Quando sobe num palanque e responde com bravatas, alfinetadas, meias palavras de sentido impreciso, o presidente Lula está apostando na radicalização. Quando o governo acena com um pacto de agenda positiva, está tentando negociar. Que caminho o governo Lula quer seguir, afinal? Nenhum desses dois é bom. O primeiro, por radicalizar e ser uma campanha eleitoral fora de época. O segundo, por ser o equívoco de achar que, na área econômica, se pode fechar o enorme fosso aberto na área política.
Quando faz movimentos para chamar o povo para a rua, subindo em palanques e barrancos, o presidente demonstra que quer voltar aos que sempre o defenderam. Parte deles está no PT; na ala esquerda do partido, que nunca aprovou sua política econômica. Em plena campanha para que seus 800 mil filiados escolham pelo voto direto os novos dirigentes, o PT hoje é um campo conflagrado. Na semana passada, entrevistei dois candidatos à presidência do partido: Markus Sokol, que é da ala O Trabalho, e Plínio de Arruda Sampaio, veterano militante da esquerda.
Os dois rejeitam a atual política econômica. Querem voltar às velhas idéias arquivadas: moratória da dívida externa, reescalonamento e pagamento seletivo da dívida interna e fim da política de superávit primário. Eles dizem que defenderão o governo Lula se houver ameaça à sua permanência, mas tudo depende do programa para o próximo um ano e meio:
— Por exemplo, se for cancelada a próxima rodada de licitação na área de petróleo, os petroleiros podem querer defender o governo Lula — disse Sokol.
— Vamos defender este governo, mas tudo depende do que o presidente Lula vai propor. Se ele nomear Delfim Netto ministro, não sairemos às ruas gritando "Delfim! Delfim!" Não tem cabimento — disse Plínio de Arruda Sampaio.
Os dois não querem adiamento das eleições internas, rejeitam o cancelamento e não acreditam em candidato de consenso.
— Agora que um lado fez um gol o outro quer parar o jogo? Nem pensar!
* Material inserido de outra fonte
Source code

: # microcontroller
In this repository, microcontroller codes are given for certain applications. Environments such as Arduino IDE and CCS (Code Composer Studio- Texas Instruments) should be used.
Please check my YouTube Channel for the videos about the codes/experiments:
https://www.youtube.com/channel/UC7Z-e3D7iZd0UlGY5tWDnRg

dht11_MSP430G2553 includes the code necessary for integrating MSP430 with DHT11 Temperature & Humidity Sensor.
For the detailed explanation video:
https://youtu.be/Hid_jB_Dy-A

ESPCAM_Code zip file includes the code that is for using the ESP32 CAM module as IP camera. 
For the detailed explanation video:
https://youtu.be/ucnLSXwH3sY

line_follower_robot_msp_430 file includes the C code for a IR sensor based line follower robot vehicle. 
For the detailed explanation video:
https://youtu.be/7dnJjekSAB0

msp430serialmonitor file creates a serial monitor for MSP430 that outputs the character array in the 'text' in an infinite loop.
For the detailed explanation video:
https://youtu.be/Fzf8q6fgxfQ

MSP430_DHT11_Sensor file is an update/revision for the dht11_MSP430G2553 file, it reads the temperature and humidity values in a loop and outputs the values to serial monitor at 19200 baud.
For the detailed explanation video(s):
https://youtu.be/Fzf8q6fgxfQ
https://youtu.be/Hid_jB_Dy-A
Vamos pro pau! — disse Plínio, de Fortaleza, onde estava fazendo campanha.
— Há seis meses, estamos preparando estas eleições, que já cumpriram várias etapas, cancelar a eleição é golpe — afirma Markus Sokol.
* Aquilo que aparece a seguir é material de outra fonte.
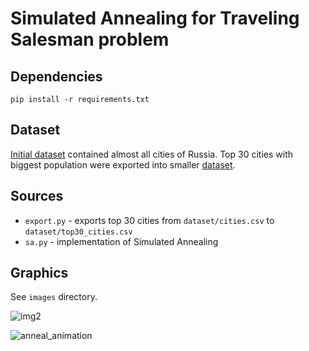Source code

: # Simulated Annealing for Traveling Salesman problem

## Dependencies

`pip install -r requirements.txt`

## Dataset

[Initial dataset](https://gist.github.com/nalgeon/5307af065ff0e3bc97927c832fabe26b) contained almost all cities of Russia. Top 30 cities with biggest population were exported into smaller [dataset](/dataset/top30_cities.csv).

## Sources

- `export.py` - exports top 30 cities from `dataset/cities.csv` to `dataset/top30_cities.csv`
- `sa.py` - implementation of Simulated Annealing

## Graphics

See `images` directory.

![img2](https://user-images.githubusercontent.com/7482065/48836697-88bf9600-ed94-11e8-818c-40783c11c637.png)


![anneal_animation](https://user-images.githubusercontent.com/7482065/48839813-bceb8480-ed9d-11e8-9e8c-b4f800eef46d.gif)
Se Lula for pelo caminho de chamar movimentos sociais para defender seu governo, terá que fazer concessões na área econômica. Esse caminho não tem volta, é de mais polarização e fracassará. O caminho de inventar uma agenda positiva é cortina de fumaça para esconder a crise. Também não vai longe. O único caminho é apurar o que houve, explicar à população, punir os culpados e não ficar usando truques de retórica e desculpas inaceitáveis para esconder o óbvio. E, se a oposição quer contribuir, a hora é esta: que dê também as devidas explicações.